The birds and the fish

What creature lives in the water, is typically caught by worms on a hook, and can be eaten by Catholics on Fridays during Lent?

If you guessed bees, you might be qualified to serve as a judge in California.

A three-judge panel in the Golden State ruled that bees qualified as fish for the purposes of the state’s Endangered Species Act. The California Fish and Game Commission moved to protect four species of bumblebees in 2019. Farmers, who have been burdened the most by the state’s expansive environmental regulations, reasonably objected. A district court took the side of the farmers, but the state appellate court saw things differently.

“We generally give words their usual and ordinary meaning,” the court ruled. “Where, however, the Legislature has provided a technical definition of a word, we construe the term of art in accordance with the technical meaning. In performing this function, we are tasked with liberally construing the Act to effectuate its remedial purpose.”

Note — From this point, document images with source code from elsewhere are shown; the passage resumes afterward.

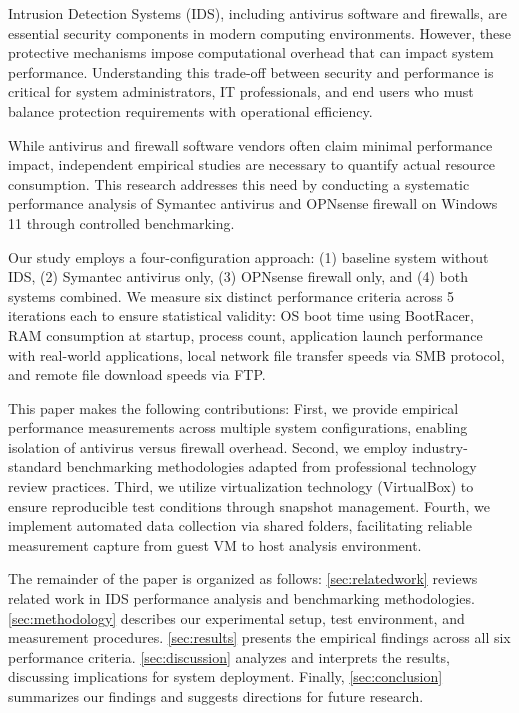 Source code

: \documentclass[runningheads,a4paper,english]{llncs}[2022/01/12]
\begin{document}
Intrusion Detection Systems (IDS), including antivirus software and firewalls, are essential security components in modern computing environments. However, these protective mechanisms impose computational overhead that can impact system performance. Understanding this trade-off between security and performance is critical for system administrators, IT professionals, and end users who must balance protection requirements with operational efficiency.

While antivirus and firewall software vendors often claim minimal performance impact, independent empirical studies are necessary to quantify actual resource consumption. This research addresses this need by conducting a systematic performance analysis of Symantec antivirus and OPNsense firewall on Windows 11 through controlled benchmarking.

Our study employs a four-configuration approach: (1) baseline system without IDS, (2) Symantec antivirus only, (3) OPNsense firewall only, and (4) both systems combined. We measure six distinct performance criteria across 5 iterations each to ensure statistical validity: OS boot time using BootRacer, RAM consumption at startup, process count, application launch performance with real-world applications, local network file transfer speeds via SMB protocol, and remote file download speeds via FTP.

This paper makes the following contributions: First, we provide empirical performance measurements across multiple system configurations, enabling isolation of antivirus versus firewall overhead. Second, we employ industry-standard benchmarking methodologies adapted from professional technology review practices. Third, we utilize virtualization technology (VirtualBox) to ensure reproducible test conditions through snapshot management. Fourth, we implement automated data collection via shared folders, facilitating reliable measurement capture from guest VM to host analysis environment.

The remainder of the paper is organized as follows: \cref{sec:relatedwork} reviews related work in IDS performance analysis and benchmarking methodologies. \cref{sec:methodology} describes our experimental setup, test environment, and measurement procedures. \cref{sec:results} presents the empirical findings across all six performance criteria. \cref{sec:discussion} analyzes and interprets the results, discussing implications for system deployment. Finally, \cref{sec:conclusion} summarizes our findings and suggests directions for future research.
\end{document}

It seems that “liberally” construing the law means that bees can be fish, even if it is biologically impossible for them to be fish. Sound familiar?

The court had previously decided that “fish” also meant “terrestrial mollusk.” Such a leap was used to justify the inclusion of a species of snail, which the court then used to extend fish protections to bees. Farmers would have had a better chance of winning their case if they declared that they too were fish. Perhaps the court would have even agreed.

California’s exhaustive (and exhausting) environmental policies are an incoherent mess, causing the state’s water distribution problems and sidelining progressive passion projects such as high-speed rail. Then again, who’s to say we aren’t all fish, with no need for trains or agriculture? California judges certainly won’t.